Why is retirement so distant to many Americans?

Once upon a time, part of the American dream was to work hard for one company for many years, get the decent pension after retiring in their late 50s or early 60s, and enjoy their golden years.  Now this pretty picture is gone.  I guess the word “pension” is probably going to disappear from the dictionary very soon.  The reality is very bleak.

Social Security is totally a mess: 

Just for our readers out of US, Social Security (abbreviated as SS) is a government program in US.  When having a job, you pay in the rate of 6.2%, and your employer contributes the same amount.  That’s the payroll tax.  This huge amount of money goes to a big pool of US government, or I would say a big dark hole.  You don’t have any say how the money should be managed or invested, when you can retire, and how much you can get.  Uncle Sam just orders each of us keep throwing the money in.

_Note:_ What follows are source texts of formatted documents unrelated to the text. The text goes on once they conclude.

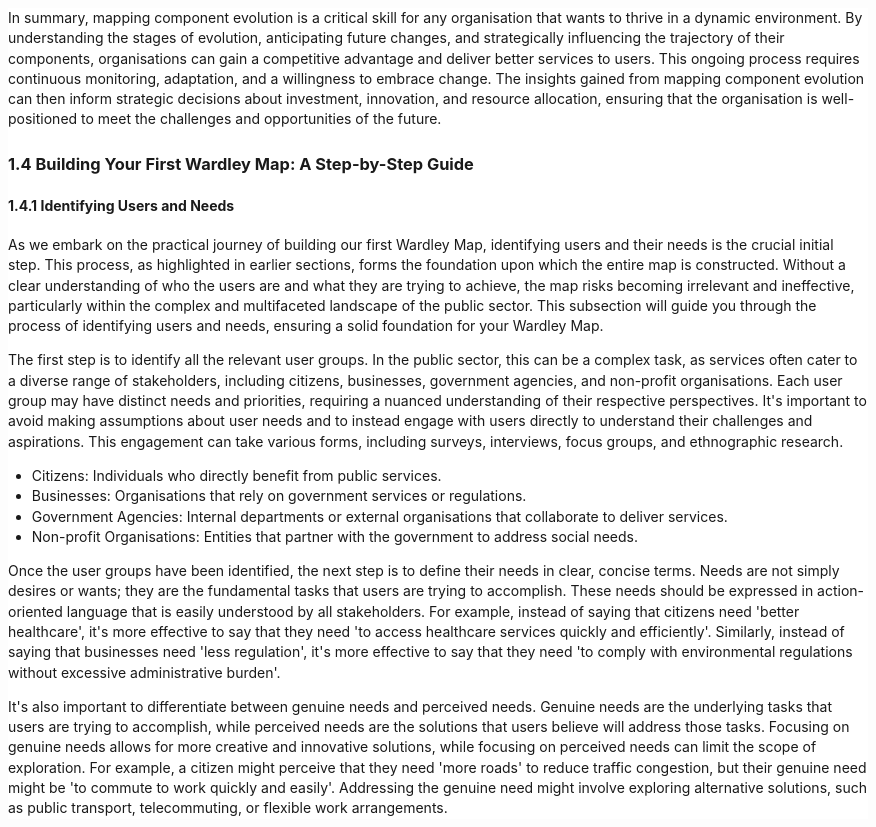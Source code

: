 In summary, mapping component evolution is a critical skill for any organisation that wants to thrive in a dynamic environment. By understanding the stages of evolution, anticipating future changes, and strategically influencing the trajectory of their components, organisations can gain a competitive advantage and deliver better services to users. This ongoing process requires continuous monitoring, adaptation, and a willingness to embrace change. The insights gained from mapping component evolution can then inform strategic decisions about investment, innovation, and resource allocation, ensuring that the organisation is well-positioned to meet the challenges and opportunities of the future.



### <a id="14-building-your-first-wardley-map-a-step-by-step-guide"></a>1.4 Building Your First Wardley Map: A Step-by-Step Guide

#### <a id="141-identifying-users-and-needs"></a>1.4.1 Identifying Users and Needs

As we embark on the practical journey of building our first Wardley Map, identifying users and their needs is the crucial initial step. This process, as highlighted in earlier sections, forms the foundation upon which the entire map is constructed. Without a clear understanding of who the users are and what they are trying to achieve, the map risks becoming irrelevant and ineffective, particularly within the complex and multifaceted landscape of the public sector. This subsection will guide you through the process of identifying users and needs, ensuring a solid foundation for your Wardley Map.

The first step is to identify all the relevant user groups. In the public sector, this can be a complex task, as services often cater to a diverse range of stakeholders, including citizens, businesses, government agencies, and non-profit organisations. Each user group may have distinct needs and priorities, requiring a nuanced understanding of their respective perspectives. It's important to avoid making assumptions about user needs and to instead engage with users directly to understand their challenges and aspirations. This engagement can take various forms, including surveys, interviews, focus groups, and ethnographic research.

- Citizens: Individuals who directly benefit from public services.
- Businesses: Organisations that rely on government services or regulations.
- Government Agencies: Internal departments or external organisations that collaborate to deliver services.
- Non-profit Organisations: Entities that partner with the government to address social needs.

Once the user groups have been identified, the next step is to define their needs in clear, concise terms. Needs are not simply desires or wants; they are the fundamental tasks that users are trying to accomplish. These needs should be expressed in action-oriented language that is easily understood by all stakeholders. For example, instead of saying that citizens need 'better healthcare', it's more effective to say that they need 'to access healthcare services quickly and efficiently'. Similarly, instead of saying that businesses need 'less regulation', it's more effective to say that they need 'to comply with environmental regulations without excessive administrative burden'.

It's also important to differentiate between genuine needs and perceived needs. Genuine needs are the underlying tasks that users are trying to accomplish, while perceived needs are the solutions that users believe will address those tasks. Focusing on genuine needs allows for more creative and innovative solutions, while focusing on perceived needs can limit the scope of exploration. For example, a citizen might perceive that they need 'more roads' to reduce traffic congestion, but their genuine need might be 'to commute to work quickly and easily'. Addressing the genuine need might involve exploring alternative solutions, such as public transport, telecommuting, or flexible work arrangements.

In the past, I got a letter every year from the SS Administration.  They told me that, the SS fund was going to run out in 15 or 20 years, whatever.  I was just baffled.  Why do they keep sending me the same miserable message?  Do they want me to fix it? Sure, let’s stop the whole program, and refund to every contributor.  It looks they are not capable of managing the money.  Then just cancel the program.  Let people manage their own money, period.  I can manage that 12.4% of my pay much much better.

Now they know it’s a problem, then do the job and try to fix it.  Or isn’t that their job?  Each administration is just sitting there, getting paid nicely, letting it explode and our money wasted, and doing nothing.  It’s frustrating to taxpayers.  Now they stopped sending me that lovely letter, as everyone can access online.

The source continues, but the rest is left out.